Now let $V$ be the vector space of real polynomials in $x$ of degree at most $d$ where $d > 0$. Which of the following linear mappings of V into itself are diagonalizable?
$T_3\colon f(x) \mapsto f(x + 1)$
$ T_4\colon f(x) \mapsto f(−x).$
Yes. I get the matrix for the mapping: for $T_3$ and at most degree 2, the matrix is
$\begin{bmatrix}1 & 1 &1\\0 & 1 &2\\ 0& 0& 1\end{bmatrix}$
But how should I generalize it?
It is not strictly necessary to find the matrices of these transformations, but doing so is a valid approach. Here's an approach that doesn't require matrices:
Hint: Convince yourself that $1$ is the only possible eigenvalue of $T_3$ (that is: if $f$ is a polynomial $f(x+1) = \lambda f(x)$ for some $\lambda \neq 1$, then we must have $f = 0$).

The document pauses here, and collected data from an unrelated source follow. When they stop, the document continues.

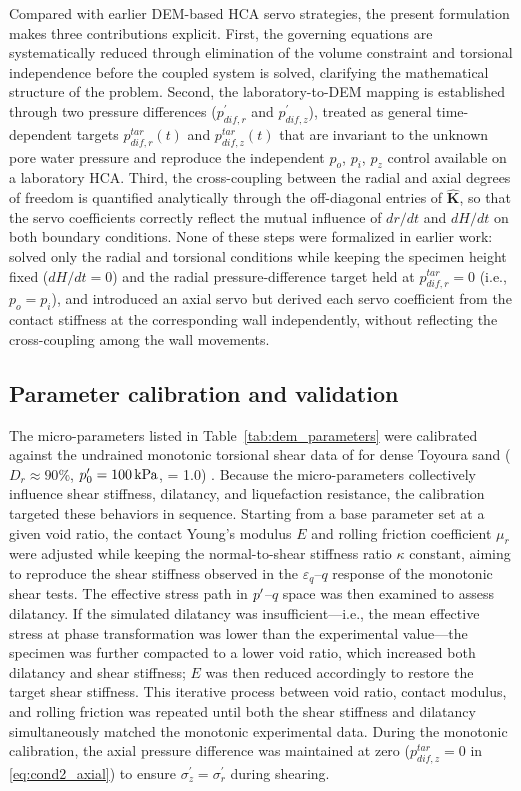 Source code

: Compared with earlier DEM-based HCA servo strategies, the present formulation makes three contributions explicit. First, the governing equations are systematically reduced through elimination of the volume constraint and torsional independence before the coupled system is solved, clarifying the mathematical structure of the problem. Second, the laboratory-to-DEM mapping is established through two pressure differences ($p_{dif,r}^{\prime}$ and $p_{dif,z}^{\prime}$), treated as general time-dependent targets $p_{dif,r}^{tar}(t)$ and $p_{dif,z}^{tar}(t)$ that are invariant to the unknown pore water pressure and reproduce the independent $p_o$, $p_i$, $p_z$ control available on a laboratory HCA. Third, the cross-coupling between the radial and axial degrees of freedom is quantified analytically through the off-diagonal entries of $\hat{\mathbf{K}}$, so that the servo coefficients correctly reflect the mutual influence of $dr/dt$ and $dH/dt$ on both boundary conditions. None of these steps were formalized in earlier work: \citet{Han2024jgs} solved only the radial and torsional conditions while keeping the specimen height fixed ($dH/dt=0$) and the radial pressure-difference target held at $p_{dif,r}^{tar}=0$ (i.e., $p_o=p_i$), and \citet{Ma2024} introduced an axial servo but derived each servo coefficient from the contact stiffness at the corresponding wall independently, without reflecting the cross-coupling among the wall movements.

\subsection{Parameter calibration and validation}
\label{subsec:calibration_validation}

The micro-parameters listed in Table~\ref{tab:dem_parameters} were calibrated against the undrained monotonic torsional shear data of \citet{Nakata1998} for dense Toyoura sand ($D_r \approx 90\%$, $\pmean_0=\SI{100}{kPa}$, \Kzero{} = 1.0) \citep[see also][]{Ma2024}. Because the micro-parameters collectively influence shear stiffness, dilatancy, and liquefaction resistance, the calibration targeted these behaviors in sequence. Starting from a base parameter set at a given void ratio, the contact Young's modulus $E$ and rolling friction coefficient $\mu_r$ were adjusted while keeping the normal-to-shear stiffness ratio $\kappa$ constant, aiming to reproduce the shear stiffness observed in the $\varepsilon_q$--$q$ response of the monotonic shear tests. The effective stress path in $\pmean$--$q$ space was then examined to assess dilatancy. If the simulated dilatancy was insufficient---i.e., the mean effective stress at phase transformation was lower than the experimental value---the specimen was further compacted to a lower void ratio, which increased both dilatancy and shear stiffness; $E$ was then reduced accordingly to restore the target shear stiffness. This iterative process between void ratio, contact modulus, and rolling friction was repeated until both the shear stiffness and dilatancy simultaneously matched the monotonic experimental data. During the monotonic calibration, the axial pressure difference was maintained at zero ($p_{dif,z}^{tar}=0$ in \cref{eq:cond2_axial}) to ensure $\sigma_z^{\prime}=\sigma_r^{\prime}$ during shearing.

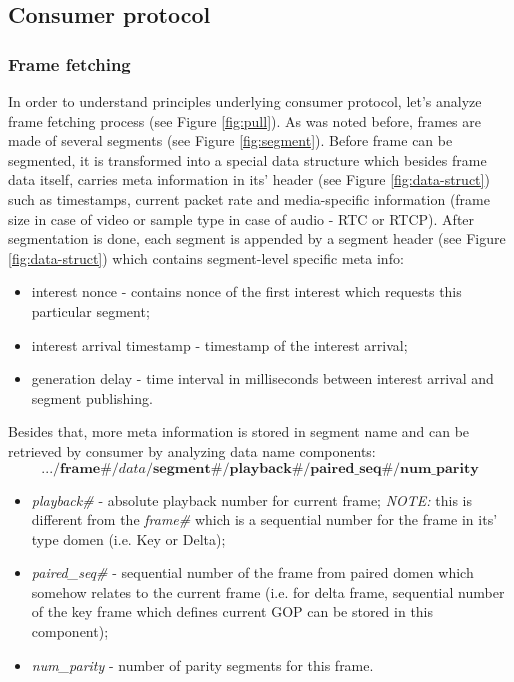 \documentclass[10pt]{proc}
\begin{document}
\subsection{Consumer protocol}

\subsubsection{Frame fetching}

In order to understand principles underlying consumer protocol, let's analyze frame fetching process (see Figure \ref{fig:pull}). As was noted before, frames are made of several segments (see Figure \ref{fig:segment}). Before frame can be segmented, it is transformed into a special data structure which besides frame data itself, carries meta information in its' header (see Figure \ref{fig:data-struct}) such as timestamps, current packet rate and media-specific information (frame size in case of video or sample type in case of audio - RTC or RTCP). After segmentation is done, each segment is appended by a segment header (see Figure \ref{fig:data-struct}) which contains segment-level specific meta info: 
\begin{itemize}
\item interest nonce - contains nonce of the first interest which requests this particular segment;
\item interest arrival timestamp - timestamp of the interest arrival;
\item generation delay - time interval in milliseconds between interest arrival and segment publishing.
\end{itemize}
Besides that, more meta information is stored in segment name and can be retrieved by consumer by analyzing data name components:
\tiny\begin{equation}
.../\textbf{frame\#}/data/\textbf{segment\#}/\textbf{playback\#}/\textbf{paired\_seq\#}/\textbf{num\_parity} \nonumber
\end{equation}\normalsize
\begin{itemize}
\item \textit{playback\#} - absolute playback number for current frame; \textit{NOTE:} this is different from the \textit{frame\#} which is a sequential number for the frame in its' type domen (i.e. Key or Delta);
\item \textit{paired\_seq\#} - sequential number of the frame from paired domen which somehow relates to the current frame (i.e. for delta frame, sequential number of the key frame which defines current GOP can be stored in this component);
\item \textit{num\_parity} - number of parity segments for this frame.
\end{itemize}
\end{document}
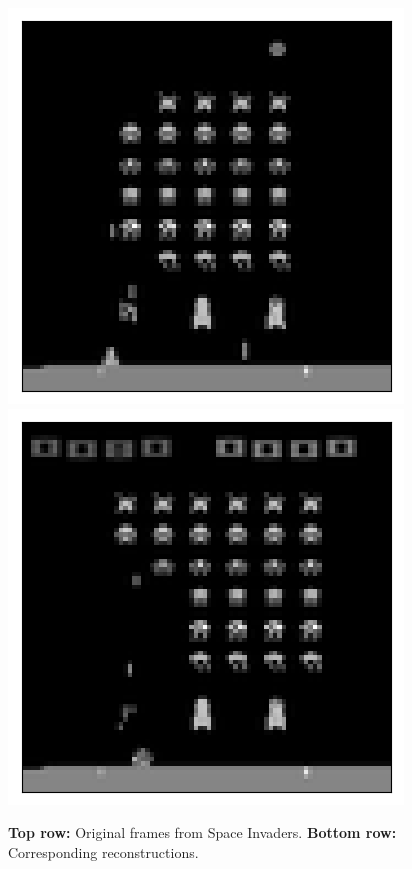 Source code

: \begin{figure}[h!]
\begin{multicols}{4}
    \includegraphics[scale=0.4]{figures/results/latent_image/beta_1_sample_2_reconstructed.png}
    \includegraphics[scale=0.4]{figures/results/latent_image/beta_1_sample_3_reconstructed.png}
\end{multicols}
\caption{\textbf{Top row:} Original frames from Space Invaders. \textbf{Bottom row:} Corresponding reconstructions.}
\label{fig:latent_image_originals_and_reconstructions}
\end{figure}


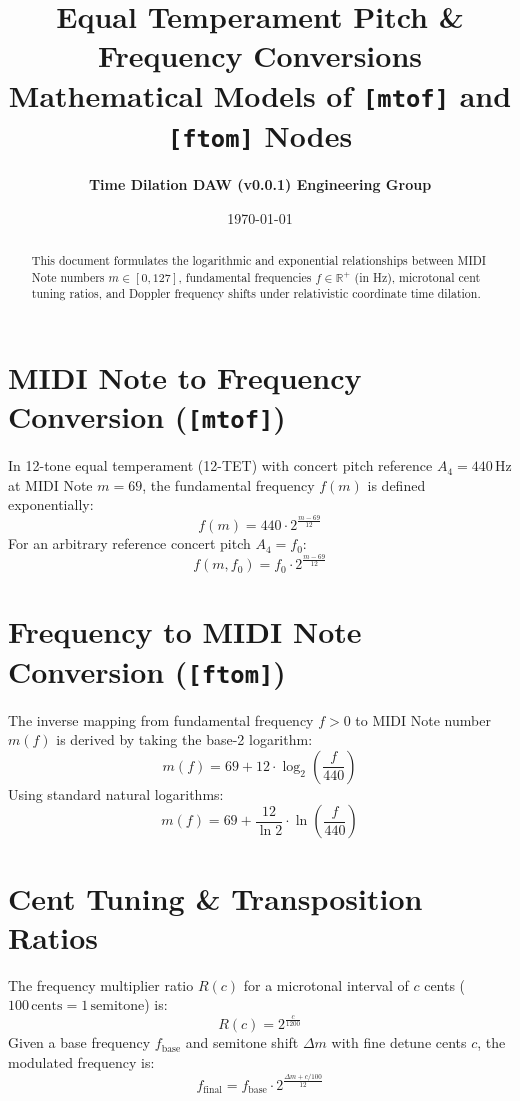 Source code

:\documentclass[11pt,a4paper]{article}
\title{\textbf{\Huge Equal Temperament Pitch \& Frequency Conversions}\\[0.5em]
\Large Mathematical Models of \texttt{[mtof]} and \texttt{[ftom]} Nodes}
\author{\textbf{Time Dilation DAW (v0.0.1) Engineering Group}}
\date{\today}
\begin{document}
\maketitle

\begin{abstract}
This document formulates the logarithmic and exponential relationships between MIDI Note numbers $m \in [0, 127]$, fundamental frequencies $f \in \mathbb{R}^+$ (in Hz), microtonal cent tuning ratios, and Doppler frequency shifts under relativistic coordinate time dilation.
\end{abstract}

\section{MIDI Note to Frequency Conversion (\texttt{[mtof]})}
In 12-tone equal temperament (12-TET) with concert pitch reference $A_4 = 440\,\text{Hz}$ at MIDI Note $m = 69$, the fundamental frequency $f(m)$ is defined exponentially:
\begin{equation}
f(m) = 440 \cdot 2^{\frac{m - 69}{12}}
\end{equation}
For an arbitrary reference concert pitch $A_4 = f_0$:
\begin{equation}
f(m, f_0) = f_0 \cdot 2^{\frac{m - 69}{12}}
\end{equation}

\section{Frequency to MIDI Note Conversion (\texttt{[ftom]})}
The inverse mapping from fundamental frequency $f > 0$ to MIDI Note number $m(f)$ is derived by taking the base-2 logarithm:
\begin{equation}
m(f) = 69 + 12 \cdot \log_2\left(\frac{f}{440}\right)
\end{equation}
Using standard natural logarithms:
\begin{equation}
m(f) = 69 + \frac{12}{\ln 2} \cdot \ln\left(\frac{f}{440}\right)
\end{equation}

\section{Cent Tuning \& Transposition Ratios}
The frequency multiplier ratio $R(c)$ for a microtonal interval of $c$ cents ($100\,\text{cents} = 1\,\text{semitone}$) is:
\begin{equation}
R(c) = 2^{\frac{c}{1200}}
\end{equation}
Given a base frequency $f_{\text{base}}$ and semitone shift $\Delta m$ with fine detune cents $c$, the modulated frequency is:
\begin{equation}
f_{\text{final}} = f_{\text{base}} \cdot 2^{\frac{\Delta m + c/100}{12}}
\end{equation}
\end{document}
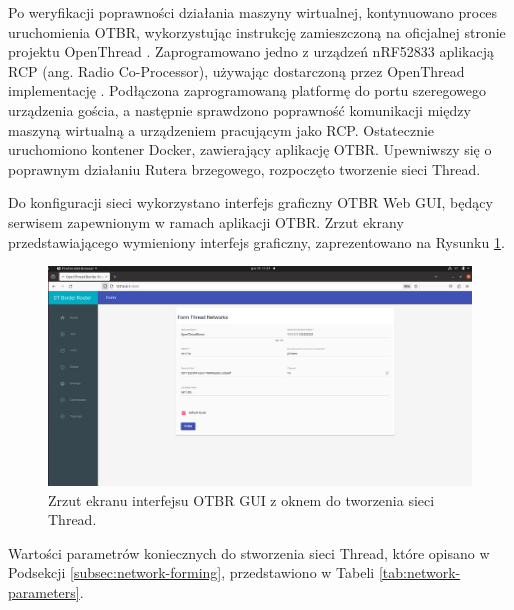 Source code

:         Po weryfikacji poprawności działania maszyny wirtualnej, kontynuowano proces uruchomienia OTBR, wykorzystując instrukcję zamieszczoną na oficjalnej stronie projektu OpenThread \cite{otbr-docker}. Zaprogramowano jedno z urządzeń nRF52833 aplikacją RCP (ang. Radio Co-Processor), używając dostarczoną przez OpenThread implementację \cite{otbr-rcp-app}. Podłączona zaprogramowaną platformę do portu szeregowego urządzenia gościa, a następnie sprawdzono poprawność komunikacji między maszyną wirtualną a urządzeniem pracującym jako RCP. Ostatecznie uruchomiono kontener Docker, zawierający aplikację OTBR. Upewniwszy się o poprawnym działaniu Rutera brzegowego, rozpoczęto tworzenie sieci Thread.
    
        Do konfiguracji sieci wykorzystano interfejs graficzny OTBR Web GUI, będący serwisem zapewnionym w ramach aplikacji OTBR. Zrzut ekrany przedstawiającego wymieniony interfejs graficzny, zaprezentowano na Rysunku \ref{fig:otbr-web-gui}.
        
        \begin{figure}[H]
            \centering
            \includegraphics[width=0.8\linewidth]{graphics/screenshots/OTBR-web-gui.png}
            \caption{Zrzut ekranu interfejsu OTBR GUI z oknem do tworzenia sieci Thread.}
            \label{fig:otbr-web-gui}
        \end{figure}
        
        Wartości parametrów koniecznych do stworzenia sieci Thread, które opisano w Podsekcji \ref{subsec:network-forming}, przedstawiono w Tabeli \ref{tab:network-parameters}.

If a diagonalizable transformation has $1$ as its only eigenvalue, which transformation must it be?
Alternatively, it suffices to note that the matrix of the transformation will always be upper triangular (but never diagonal) with $1$s on the diagonal.
Hint: Any polynomial can be broken up into an even part and odd part. That is, any $f$ can be written as $f(x) = f_1(x) + f_2(x)$, where $$ f_1(-x) = f_1(x), \qquad f_2(-x) = -f_2(x) $$ Recall that a transformation is diagonalizable if and only if every vector can be written as a linear combination of eigenvectors.
Alternatively, note that the matrix of the transformation is diagonal.